(Recorded data)

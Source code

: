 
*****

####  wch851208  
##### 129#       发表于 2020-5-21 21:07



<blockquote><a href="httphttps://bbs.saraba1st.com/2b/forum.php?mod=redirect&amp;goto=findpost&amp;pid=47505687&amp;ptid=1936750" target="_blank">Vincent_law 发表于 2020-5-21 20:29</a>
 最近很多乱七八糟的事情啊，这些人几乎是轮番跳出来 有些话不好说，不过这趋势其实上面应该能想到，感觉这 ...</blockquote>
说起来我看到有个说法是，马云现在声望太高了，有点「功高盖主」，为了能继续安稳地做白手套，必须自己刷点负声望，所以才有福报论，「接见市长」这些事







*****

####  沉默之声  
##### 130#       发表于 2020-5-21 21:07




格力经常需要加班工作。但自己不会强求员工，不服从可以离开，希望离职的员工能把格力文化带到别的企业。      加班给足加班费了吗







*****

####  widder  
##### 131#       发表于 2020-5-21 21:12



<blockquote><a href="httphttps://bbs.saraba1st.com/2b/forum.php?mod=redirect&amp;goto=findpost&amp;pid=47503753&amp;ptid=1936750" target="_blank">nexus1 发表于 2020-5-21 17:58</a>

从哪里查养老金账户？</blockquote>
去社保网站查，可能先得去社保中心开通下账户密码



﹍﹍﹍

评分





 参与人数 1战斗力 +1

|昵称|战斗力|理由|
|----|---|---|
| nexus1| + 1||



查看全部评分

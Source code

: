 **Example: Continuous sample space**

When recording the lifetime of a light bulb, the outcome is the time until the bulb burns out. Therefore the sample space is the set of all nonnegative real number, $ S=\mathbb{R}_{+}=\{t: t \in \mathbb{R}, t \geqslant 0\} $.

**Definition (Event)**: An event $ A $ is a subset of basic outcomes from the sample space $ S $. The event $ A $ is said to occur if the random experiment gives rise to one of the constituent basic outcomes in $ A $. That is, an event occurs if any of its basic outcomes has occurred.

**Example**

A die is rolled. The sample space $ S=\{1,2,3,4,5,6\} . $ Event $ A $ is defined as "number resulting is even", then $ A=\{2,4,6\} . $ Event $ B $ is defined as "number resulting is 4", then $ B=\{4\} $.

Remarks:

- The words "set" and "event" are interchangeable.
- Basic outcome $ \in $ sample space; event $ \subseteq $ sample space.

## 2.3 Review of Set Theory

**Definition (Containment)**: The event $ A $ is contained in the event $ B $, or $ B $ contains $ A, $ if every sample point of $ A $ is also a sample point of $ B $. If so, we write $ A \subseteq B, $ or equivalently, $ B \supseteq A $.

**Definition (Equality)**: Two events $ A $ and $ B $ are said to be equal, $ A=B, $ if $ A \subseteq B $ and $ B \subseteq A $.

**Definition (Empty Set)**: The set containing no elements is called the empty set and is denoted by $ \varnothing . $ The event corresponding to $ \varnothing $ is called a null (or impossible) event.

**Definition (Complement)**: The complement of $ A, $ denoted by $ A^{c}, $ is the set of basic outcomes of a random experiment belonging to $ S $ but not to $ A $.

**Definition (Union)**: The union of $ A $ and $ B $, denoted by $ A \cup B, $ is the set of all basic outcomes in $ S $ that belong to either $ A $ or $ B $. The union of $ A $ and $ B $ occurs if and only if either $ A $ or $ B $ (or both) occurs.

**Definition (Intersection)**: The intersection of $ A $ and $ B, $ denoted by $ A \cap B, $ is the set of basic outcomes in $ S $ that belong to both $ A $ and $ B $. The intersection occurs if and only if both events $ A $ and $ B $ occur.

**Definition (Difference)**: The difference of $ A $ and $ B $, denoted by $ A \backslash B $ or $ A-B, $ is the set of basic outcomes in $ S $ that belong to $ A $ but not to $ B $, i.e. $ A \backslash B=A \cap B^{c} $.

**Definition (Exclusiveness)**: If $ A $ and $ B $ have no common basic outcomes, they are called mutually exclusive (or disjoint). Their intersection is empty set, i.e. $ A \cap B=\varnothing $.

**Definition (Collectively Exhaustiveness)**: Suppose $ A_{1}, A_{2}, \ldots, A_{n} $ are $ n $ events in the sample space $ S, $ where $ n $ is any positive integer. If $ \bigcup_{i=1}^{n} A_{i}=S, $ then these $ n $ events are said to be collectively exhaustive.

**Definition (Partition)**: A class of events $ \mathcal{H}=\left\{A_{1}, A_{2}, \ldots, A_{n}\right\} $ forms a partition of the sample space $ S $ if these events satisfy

> [To do]
Every record above must be printed again exactly as it stands.

> [Worked solution]
Source code

: 
*****

####  wch851208  
##### 129#       发表于 2020-5-21 21:07



<blockquote><a href="httphttps://bbs.saraba1st.com/2b/forum.php?mod=redirect&amp;goto=findpost&amp;pid=47505687&amp;ptid=1936750" target="_blank">Vincent_law 发表于 2020-5-21 20:29</a>
 最近很多乱七八糟的事情啊，这些人几乎是轮番跳出来 有些话不好说，不过这趋势其实上面应该能想到，感觉这 ...</blockquote>
说起来我看到有个说法是，马云现在声望太高了，有点「功高盖主」，为了能继续安稳地做白手套，必须自己刷点负声望，所以才有福报论，「接见市长」这些事







*****

####  沉默之声  
##### 130#       发表于 2020-5-21 21:07




格力经常需要加班工作。但自己不会强求员工，不服从可以离开，希望离职的员工能把格力文化带到别的企业。      加班给足加班费了吗







*****

####  widder  
##### 131#       发表于 2020-5-21 21:12



<blockquote><a href="httphttps://bbs.saraba1st.com/2b/forum.php?mod=redirect&amp;goto=findpost&amp;pid=47503753&amp;ptid=1936750" target="_blank">nexus1 发表于 2020-5-21 17:58</a>

从哪里查养老金账户？</blockquote>
去社保网站查，可能先得去社保中心开通下账户密码



﹍﹍﹍

评分





 参与人数 1战斗力 +1

|昵称|战斗力|理由|
|----|---|---|
| nexus1| + 1||



查看全部评分

Source code

: **Example: Continuous sample space**

When recording the lifetime of a light bulb, the outcome is the time until the bulb burns out. Therefore the sample space is the set of all nonnegative real number, $ S=\mathbb{R}_{+}=\{t: t \in \mathbb{R}, t \geqslant 0\} $.

**Definition (Event)**: An event $ A $ is a subset of basic outcomes from the sample space $ S $. The event $ A $ is said to occur if the random experiment gives rise to one of the constituent basic outcomes in $ A $. That is, an event occurs if any of its basic outcomes has occurred.

**Example**

A die is rolled. The sample space $ S=\{1,2,3,4,5,6\} . $ Event $ A $ is defined as "number resulting is even", then $ A=\{2,4,6\} . $ Event $ B $ is defined as "number resulting is 4", then $ B=\{4\} $.

Remarks:

- The words "set" and "event" are interchangeable.
- Basic outcome $ \in $ sample space; event $ \subseteq $ sample space.

## 2.3 Review of Set Theory

**Definition (Containment)**: The event $ A $ is contained in the event $ B $, or $ B $ contains $ A, $ if every sample point of $ A $ is also a sample point of $ B $. If so, we write $ A \subseteq B, $ or equivalently, $ B \supseteq A $.

**Definition (Equality)**: Two events $ A $ and $ B $ are said to be equal, $ A=B, $ if $ A \subseteq B $ and $ B \subseteq A $.

**Definition (Empty Set)**: The set containing no elements is called the empty set and is denoted by $ \varnothing . $ The event corresponding to $ \varnothing $ is called a null (or impossible) event.

**Definition (Complement)**: The complement of $ A, $ denoted by $ A^{c}, $ is the set of basic outcomes of a random experiment belonging to $ S $ but not to $ A $.

**Definition (Union)**: The union of $ A $ and $ B $, denoted by $ A \cup B, $ is the set of all basic outcomes in $ S $ that belong to either $ A $ or $ B $. The union of $ A $ and $ B $ occurs if and only if either $ A $ or $ B $ (or both) occurs.

**Definition (Intersection)**: The intersection of $ A $ and $ B, $ denoted by $ A \cap B, $ is the set of basic outcomes in $ S $ that belong to both $ A $ and $ B $. The intersection occurs if and only if both events $ A $ and $ B $ occur.

**Definition (Difference)**: The difference of $ A $ and $ B $, denoted by $ A \backslash B $ or $ A-B, $ is the set of basic outcomes in $ S $ that belong to $ A $ but not to $ B $, i.e. $ A \backslash B=A \cap B^{c} $.

**Definition (Exclusiveness)**: If $ A $ and $ B $ have no common basic outcomes, they are called mutually exclusive (or disjoint). Their intersection is empty set, i.e. $ A \cap B=\varnothing $.

**Definition (Collectively Exhaustiveness)**: Suppose $ A_{1}, A_{2}, \ldots, A_{n} $ are $ n $ events in the sample space $ S, $ where $ n $ is any positive integer. If $ \bigcup_{i=1}^{n} A_{i}=S, $ then these $ n $ events are said to be collectively exhaustive.

**Definition (Partition)**: A class of events $ \mathcal{H}=\left\{A_{1}, A_{2}, \ldots, A_{n}\right\} $ forms a partition of the sample space $ S $ if these events satisfy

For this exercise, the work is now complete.